-Conguard® is a B1-selective (cardioselective) adrenoreceptor blocking agent
without significant membrane stabilizing activity or intrinsic sympathomimetic
activity in its therapeutic dosage range.
Cardioselectivity is not absolute, however, and at higher doses (>/=20mg),
bisoprolol fumarate also inhibits B2- adrenoreceptors, chiefly located in the
bronchial and vascular musculature; to retain selectivity, it is therefore important to
use the lowest effective dose.
-The absolute bioavailability after a 10mg oral dose of bisoprolol fumarate is about
-Absorption is not affected by the presence of food.
-The first pass metabolism of bisoprolol fumarate is about 20%.
-Binding to serum proteins is approximately 30%. Bisoprolol shows linear kinetics
and the plasma concentrations are proportional to the administered dose over the
dose range 5 to 20 mg.Peak plasma concentration occur within (2 - 3) hours of
dosing with 5 to 20 mg.
-The half-life of bisoprolol in plasma is ranging between 10- 12 hours.
-It is metabolised in the liver. Approximately 50% of an orally administered dose is
excreted in urine as unchanged drug and the remains appearing in the form of
inactive metabolites. In subjects with creatinine clearance < 40 ml/min, the plasma
half-life is increased approximately threefold compared to healthy subjects.

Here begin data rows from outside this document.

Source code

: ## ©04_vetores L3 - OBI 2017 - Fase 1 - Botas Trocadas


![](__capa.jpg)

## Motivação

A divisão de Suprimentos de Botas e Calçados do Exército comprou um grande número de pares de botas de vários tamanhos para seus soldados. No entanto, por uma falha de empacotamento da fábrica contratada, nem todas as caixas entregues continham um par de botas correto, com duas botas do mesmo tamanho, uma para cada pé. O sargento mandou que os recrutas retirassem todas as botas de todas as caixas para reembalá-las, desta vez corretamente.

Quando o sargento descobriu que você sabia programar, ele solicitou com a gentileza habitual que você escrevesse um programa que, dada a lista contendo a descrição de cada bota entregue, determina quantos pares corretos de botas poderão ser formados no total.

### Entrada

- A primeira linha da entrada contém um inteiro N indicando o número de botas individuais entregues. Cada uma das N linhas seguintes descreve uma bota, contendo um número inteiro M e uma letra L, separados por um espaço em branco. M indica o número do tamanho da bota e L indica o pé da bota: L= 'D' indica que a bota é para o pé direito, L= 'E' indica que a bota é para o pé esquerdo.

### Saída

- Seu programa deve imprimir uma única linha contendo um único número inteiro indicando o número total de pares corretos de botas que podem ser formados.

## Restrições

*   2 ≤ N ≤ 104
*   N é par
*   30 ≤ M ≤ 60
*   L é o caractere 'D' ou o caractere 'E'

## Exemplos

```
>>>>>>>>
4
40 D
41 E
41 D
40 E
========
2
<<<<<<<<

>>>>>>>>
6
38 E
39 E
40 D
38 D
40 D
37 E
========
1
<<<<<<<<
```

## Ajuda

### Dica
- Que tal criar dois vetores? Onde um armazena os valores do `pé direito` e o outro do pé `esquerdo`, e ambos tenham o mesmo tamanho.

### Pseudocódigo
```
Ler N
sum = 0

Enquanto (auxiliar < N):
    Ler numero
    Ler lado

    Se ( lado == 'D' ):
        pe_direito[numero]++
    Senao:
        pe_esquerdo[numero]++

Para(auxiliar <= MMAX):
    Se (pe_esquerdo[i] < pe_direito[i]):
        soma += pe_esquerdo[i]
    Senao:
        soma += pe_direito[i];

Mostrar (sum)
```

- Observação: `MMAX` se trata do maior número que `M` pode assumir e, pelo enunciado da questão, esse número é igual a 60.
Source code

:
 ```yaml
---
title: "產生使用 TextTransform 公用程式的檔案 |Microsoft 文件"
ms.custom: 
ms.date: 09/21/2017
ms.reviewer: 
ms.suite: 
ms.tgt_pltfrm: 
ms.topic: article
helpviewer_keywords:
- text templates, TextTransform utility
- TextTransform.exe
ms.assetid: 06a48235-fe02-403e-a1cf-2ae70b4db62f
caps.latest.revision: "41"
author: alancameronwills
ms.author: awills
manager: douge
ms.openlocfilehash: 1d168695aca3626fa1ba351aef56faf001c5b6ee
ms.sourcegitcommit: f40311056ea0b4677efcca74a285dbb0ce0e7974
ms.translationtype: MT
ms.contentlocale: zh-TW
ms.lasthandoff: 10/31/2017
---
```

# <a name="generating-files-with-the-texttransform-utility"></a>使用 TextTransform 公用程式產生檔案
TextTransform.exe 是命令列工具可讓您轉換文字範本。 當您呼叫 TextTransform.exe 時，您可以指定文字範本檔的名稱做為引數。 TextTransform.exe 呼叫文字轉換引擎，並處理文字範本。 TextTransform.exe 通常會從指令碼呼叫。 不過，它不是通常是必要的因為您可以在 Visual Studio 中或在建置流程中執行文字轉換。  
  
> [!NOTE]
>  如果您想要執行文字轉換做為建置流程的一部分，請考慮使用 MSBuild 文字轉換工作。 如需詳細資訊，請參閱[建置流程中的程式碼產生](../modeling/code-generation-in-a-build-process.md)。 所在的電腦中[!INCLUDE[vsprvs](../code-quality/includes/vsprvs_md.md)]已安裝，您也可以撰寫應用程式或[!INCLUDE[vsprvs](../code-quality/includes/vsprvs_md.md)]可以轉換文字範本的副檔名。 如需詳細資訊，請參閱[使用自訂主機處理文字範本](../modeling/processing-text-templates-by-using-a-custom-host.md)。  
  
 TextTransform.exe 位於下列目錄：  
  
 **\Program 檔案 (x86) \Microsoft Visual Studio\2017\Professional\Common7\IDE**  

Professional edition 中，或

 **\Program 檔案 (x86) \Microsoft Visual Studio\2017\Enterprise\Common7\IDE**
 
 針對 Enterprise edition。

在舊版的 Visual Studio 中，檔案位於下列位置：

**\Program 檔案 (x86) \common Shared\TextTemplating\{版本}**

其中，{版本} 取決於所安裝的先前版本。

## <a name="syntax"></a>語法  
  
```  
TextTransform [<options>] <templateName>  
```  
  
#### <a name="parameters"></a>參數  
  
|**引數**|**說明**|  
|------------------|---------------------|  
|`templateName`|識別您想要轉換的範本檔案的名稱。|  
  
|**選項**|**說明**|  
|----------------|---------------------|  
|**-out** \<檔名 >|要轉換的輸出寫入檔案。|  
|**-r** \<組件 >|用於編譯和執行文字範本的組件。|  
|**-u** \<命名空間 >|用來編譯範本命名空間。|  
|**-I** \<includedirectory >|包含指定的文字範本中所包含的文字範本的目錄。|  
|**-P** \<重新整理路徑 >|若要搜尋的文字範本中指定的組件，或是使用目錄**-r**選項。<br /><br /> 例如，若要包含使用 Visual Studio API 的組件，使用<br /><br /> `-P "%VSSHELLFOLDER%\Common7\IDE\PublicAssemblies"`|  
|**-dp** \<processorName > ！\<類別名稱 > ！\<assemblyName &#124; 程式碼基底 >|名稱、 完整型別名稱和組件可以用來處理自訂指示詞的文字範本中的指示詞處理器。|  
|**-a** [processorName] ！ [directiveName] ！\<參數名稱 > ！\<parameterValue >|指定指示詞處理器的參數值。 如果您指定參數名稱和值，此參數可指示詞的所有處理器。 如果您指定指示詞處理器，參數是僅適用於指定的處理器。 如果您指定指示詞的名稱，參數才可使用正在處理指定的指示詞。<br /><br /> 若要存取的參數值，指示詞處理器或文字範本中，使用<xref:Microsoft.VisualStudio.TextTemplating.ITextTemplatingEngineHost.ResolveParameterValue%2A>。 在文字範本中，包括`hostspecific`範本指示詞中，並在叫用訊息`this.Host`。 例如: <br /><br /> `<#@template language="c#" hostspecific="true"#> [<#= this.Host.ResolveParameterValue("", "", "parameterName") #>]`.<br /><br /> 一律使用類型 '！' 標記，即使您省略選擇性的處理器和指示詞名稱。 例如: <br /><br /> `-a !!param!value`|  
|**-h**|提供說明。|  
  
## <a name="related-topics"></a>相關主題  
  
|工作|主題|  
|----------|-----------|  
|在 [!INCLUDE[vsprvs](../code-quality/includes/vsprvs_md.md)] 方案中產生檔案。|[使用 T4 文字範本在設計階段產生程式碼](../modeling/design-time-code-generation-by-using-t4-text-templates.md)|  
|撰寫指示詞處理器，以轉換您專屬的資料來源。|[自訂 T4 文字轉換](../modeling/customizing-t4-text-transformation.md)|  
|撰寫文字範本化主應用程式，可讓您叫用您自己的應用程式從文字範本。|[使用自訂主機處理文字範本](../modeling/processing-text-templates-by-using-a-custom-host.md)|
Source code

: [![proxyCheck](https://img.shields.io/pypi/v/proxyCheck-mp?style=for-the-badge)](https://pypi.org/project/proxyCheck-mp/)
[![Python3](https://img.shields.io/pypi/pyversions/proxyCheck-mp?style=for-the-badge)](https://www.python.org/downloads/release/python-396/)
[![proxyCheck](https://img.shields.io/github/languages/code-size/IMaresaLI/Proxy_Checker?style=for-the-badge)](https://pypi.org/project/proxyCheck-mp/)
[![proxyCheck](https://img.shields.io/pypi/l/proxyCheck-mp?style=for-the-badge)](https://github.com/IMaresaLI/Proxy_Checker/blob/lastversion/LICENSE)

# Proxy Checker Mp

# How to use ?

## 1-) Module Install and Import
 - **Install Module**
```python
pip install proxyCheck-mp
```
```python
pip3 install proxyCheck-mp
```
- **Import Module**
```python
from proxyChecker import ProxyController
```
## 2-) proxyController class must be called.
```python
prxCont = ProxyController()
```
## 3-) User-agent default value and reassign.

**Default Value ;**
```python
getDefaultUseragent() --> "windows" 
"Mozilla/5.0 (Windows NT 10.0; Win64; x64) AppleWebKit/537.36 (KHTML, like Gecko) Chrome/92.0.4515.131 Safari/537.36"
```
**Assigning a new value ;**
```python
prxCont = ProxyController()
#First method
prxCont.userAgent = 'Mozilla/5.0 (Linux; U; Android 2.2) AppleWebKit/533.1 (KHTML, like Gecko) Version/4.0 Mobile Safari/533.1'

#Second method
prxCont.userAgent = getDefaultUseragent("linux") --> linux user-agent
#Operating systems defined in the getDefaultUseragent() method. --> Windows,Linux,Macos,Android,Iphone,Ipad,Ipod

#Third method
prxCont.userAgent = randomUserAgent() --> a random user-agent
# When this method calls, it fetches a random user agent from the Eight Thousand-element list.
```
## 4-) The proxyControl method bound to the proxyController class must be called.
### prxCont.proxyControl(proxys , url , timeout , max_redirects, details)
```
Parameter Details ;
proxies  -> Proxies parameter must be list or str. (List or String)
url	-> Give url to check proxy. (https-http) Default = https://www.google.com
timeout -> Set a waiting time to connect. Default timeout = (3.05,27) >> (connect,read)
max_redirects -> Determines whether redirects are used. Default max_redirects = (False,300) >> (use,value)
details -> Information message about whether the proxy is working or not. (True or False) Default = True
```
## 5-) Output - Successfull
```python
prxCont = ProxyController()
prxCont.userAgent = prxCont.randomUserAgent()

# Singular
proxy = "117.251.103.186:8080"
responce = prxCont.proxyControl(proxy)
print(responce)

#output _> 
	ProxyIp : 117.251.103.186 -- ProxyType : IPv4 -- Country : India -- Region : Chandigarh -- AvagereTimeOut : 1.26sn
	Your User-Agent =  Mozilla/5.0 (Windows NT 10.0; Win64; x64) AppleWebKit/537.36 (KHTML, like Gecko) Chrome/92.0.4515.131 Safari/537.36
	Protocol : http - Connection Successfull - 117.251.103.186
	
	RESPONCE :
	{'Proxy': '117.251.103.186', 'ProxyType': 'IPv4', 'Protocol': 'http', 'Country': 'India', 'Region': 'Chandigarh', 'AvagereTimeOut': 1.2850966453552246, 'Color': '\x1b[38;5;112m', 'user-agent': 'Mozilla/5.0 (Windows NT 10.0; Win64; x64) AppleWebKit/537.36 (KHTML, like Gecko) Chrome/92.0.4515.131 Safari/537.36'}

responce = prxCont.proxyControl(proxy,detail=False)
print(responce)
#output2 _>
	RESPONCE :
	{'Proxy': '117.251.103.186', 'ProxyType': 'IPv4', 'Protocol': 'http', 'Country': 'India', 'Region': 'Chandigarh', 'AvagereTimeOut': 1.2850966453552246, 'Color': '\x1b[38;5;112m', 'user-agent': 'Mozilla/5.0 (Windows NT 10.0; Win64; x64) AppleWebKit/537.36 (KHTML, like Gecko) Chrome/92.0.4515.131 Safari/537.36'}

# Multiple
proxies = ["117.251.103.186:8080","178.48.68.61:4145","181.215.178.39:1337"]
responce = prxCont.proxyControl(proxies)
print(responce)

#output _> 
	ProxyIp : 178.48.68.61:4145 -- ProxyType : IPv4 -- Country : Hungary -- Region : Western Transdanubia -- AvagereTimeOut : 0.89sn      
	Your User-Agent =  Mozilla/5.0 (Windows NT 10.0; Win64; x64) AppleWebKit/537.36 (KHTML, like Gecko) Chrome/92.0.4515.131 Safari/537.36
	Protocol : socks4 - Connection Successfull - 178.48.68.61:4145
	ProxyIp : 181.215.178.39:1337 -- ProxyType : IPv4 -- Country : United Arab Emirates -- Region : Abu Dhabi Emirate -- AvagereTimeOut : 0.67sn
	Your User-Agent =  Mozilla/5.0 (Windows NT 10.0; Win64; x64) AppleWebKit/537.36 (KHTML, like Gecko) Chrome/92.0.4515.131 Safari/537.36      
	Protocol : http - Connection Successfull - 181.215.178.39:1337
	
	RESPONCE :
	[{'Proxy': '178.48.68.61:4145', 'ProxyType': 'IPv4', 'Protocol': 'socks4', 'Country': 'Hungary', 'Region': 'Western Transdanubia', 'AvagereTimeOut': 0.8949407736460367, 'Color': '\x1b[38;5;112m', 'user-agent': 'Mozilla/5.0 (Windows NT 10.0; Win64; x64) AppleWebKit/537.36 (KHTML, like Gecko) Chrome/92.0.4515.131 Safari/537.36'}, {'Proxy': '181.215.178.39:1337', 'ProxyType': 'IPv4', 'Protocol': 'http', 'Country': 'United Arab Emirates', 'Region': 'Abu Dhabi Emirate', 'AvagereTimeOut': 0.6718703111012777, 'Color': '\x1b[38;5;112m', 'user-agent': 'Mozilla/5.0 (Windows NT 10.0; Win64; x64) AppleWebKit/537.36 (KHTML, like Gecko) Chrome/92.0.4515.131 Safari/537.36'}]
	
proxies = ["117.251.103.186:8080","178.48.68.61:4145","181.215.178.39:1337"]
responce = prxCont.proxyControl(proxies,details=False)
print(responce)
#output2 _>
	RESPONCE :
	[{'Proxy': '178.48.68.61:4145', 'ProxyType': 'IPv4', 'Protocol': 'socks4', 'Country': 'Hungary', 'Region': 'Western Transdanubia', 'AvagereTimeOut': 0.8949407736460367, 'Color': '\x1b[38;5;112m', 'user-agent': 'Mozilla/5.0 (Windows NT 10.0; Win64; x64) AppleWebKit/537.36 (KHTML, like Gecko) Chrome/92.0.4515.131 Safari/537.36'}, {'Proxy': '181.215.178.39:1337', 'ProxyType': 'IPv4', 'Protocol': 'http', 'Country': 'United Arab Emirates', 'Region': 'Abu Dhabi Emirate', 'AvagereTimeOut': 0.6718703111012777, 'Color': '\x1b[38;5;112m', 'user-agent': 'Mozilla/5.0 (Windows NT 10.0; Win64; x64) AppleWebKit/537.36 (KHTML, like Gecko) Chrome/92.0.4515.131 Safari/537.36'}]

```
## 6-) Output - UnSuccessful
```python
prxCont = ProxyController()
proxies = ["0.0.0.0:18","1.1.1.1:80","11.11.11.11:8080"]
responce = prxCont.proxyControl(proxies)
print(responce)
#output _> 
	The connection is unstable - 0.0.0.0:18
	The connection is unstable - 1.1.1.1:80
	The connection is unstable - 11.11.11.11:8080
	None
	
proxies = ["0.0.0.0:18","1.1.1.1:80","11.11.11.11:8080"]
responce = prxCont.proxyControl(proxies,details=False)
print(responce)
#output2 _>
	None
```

-In subjects with cirrhosis of the liver, the elimination of Conguard® is more
variable in rate and slower than that in healthy subjects. In normal volunteers
bisoprolol therapy resulted in a reduction of exercise, and isoproterenol-induced
tachycardia. The maximal effect occurred within (1- 4) hours post-dosing. Effects
persisted for 24 hours at doses equal to or greater than 5 mg.